Source information Start Marker

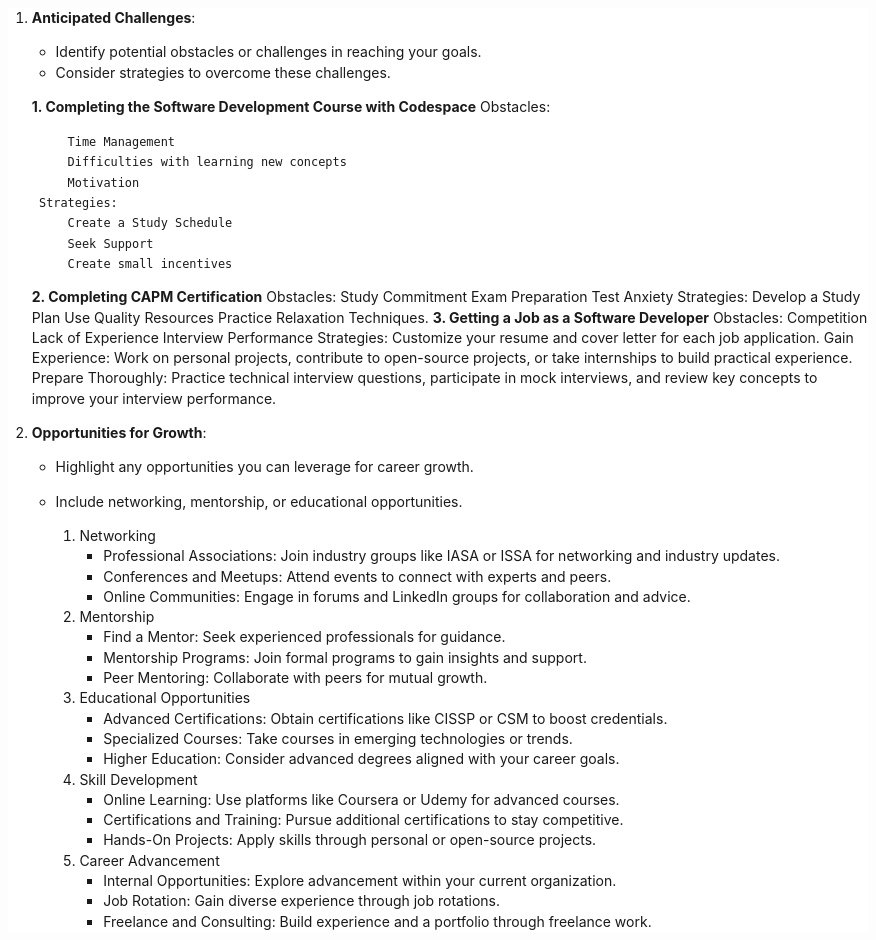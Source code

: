 1. **Anticipated Challenges**:
    
    - Identify potential obstacles or challenges in reaching your goals.
    - Consider strategies to overcome these challenges.

    **1. Completing the Software Development Course with Codespace**
        Obstacles:

            Time Management
            Difficulties with learning new concepts
            Motivation
        Strategies:
            Create a Study Schedule
            Seek Support
            Create small incentives

    **2. Completing CAPM Certification**
        Obstacles:
            Study Commitment
            Exam Preparation
            Test Anxiety
        Strategies:
            Develop a Study Plan
            Use Quality Resources
            Practice Relaxation Techniques.
    **3. Getting a Job as a Software Developer**
        Obstacles:
            Competition
            Lack of Experience
            Interview Performance
        Strategies:
            Customize your resume and cover letter for each job application.
            Gain Experience: Work on personal projects, contribute to open-source projects, or take internships to build practical experience.
            Prepare Thoroughly: Practice technical interview questions, participate in mock interviews, and review key concepts to improve your interview performance.


2. **Opportunities for Growth**:
    
    - Highlight any opportunities you can leverage for career growth.
    - Include networking, mentorship, or educational opportunities.

        1. Networking
            - Professional Associations: Join industry groups like IASA or ISSA for networking and industry updates.
            - Conferences and Meetups: Attend events to connect with experts and peers.
            - Online Communities: Engage in forums and LinkedIn groups for collaboration and advice.
        2. Mentorship
            - Find a Mentor: Seek experienced professionals for guidance.
            - Mentorship Programs: Join formal programs to gain insights and support.
            - Peer Mentoring: Collaborate with peers for mutual growth.
        3. Educational Opportunities
            - Advanced Certifications: Obtain certifications like CISSP or CSM to boost credentials.
            - Specialized Courses: Take courses in emerging technologies or trends.
            - Higher Education: Consider advanced degrees aligned with your career goals.
        4. Skill Development
            - Online Learning: Use platforms like Coursera or Udemy for advanced courses.
            - Certifications and Training: Pursue additional certifications to stay competitive.
            - Hands-On Projects: Apply skills through personal or open-source projects.
        5. Career Advancement
            - Internal Opportunities: Explore advancement within your current organization.
            - Job Rotation: Gain diverse experience through job rotations.
            - Freelance and Consulting: Build experience and a portfolio through freelance work.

Source information End Marker

Goal of the exercise
Scan the material for the word "like". Return every line where it is found.

Solution
            - Professional Associations: Join industry groups like IASA or ISSA for networking and industry updates.
            - Advanced Certifications: Obtain certifications like CISSP or CSM to boost credentials.
            - Online Learning: Use platforms like Coursera or Udemy for advanced courses.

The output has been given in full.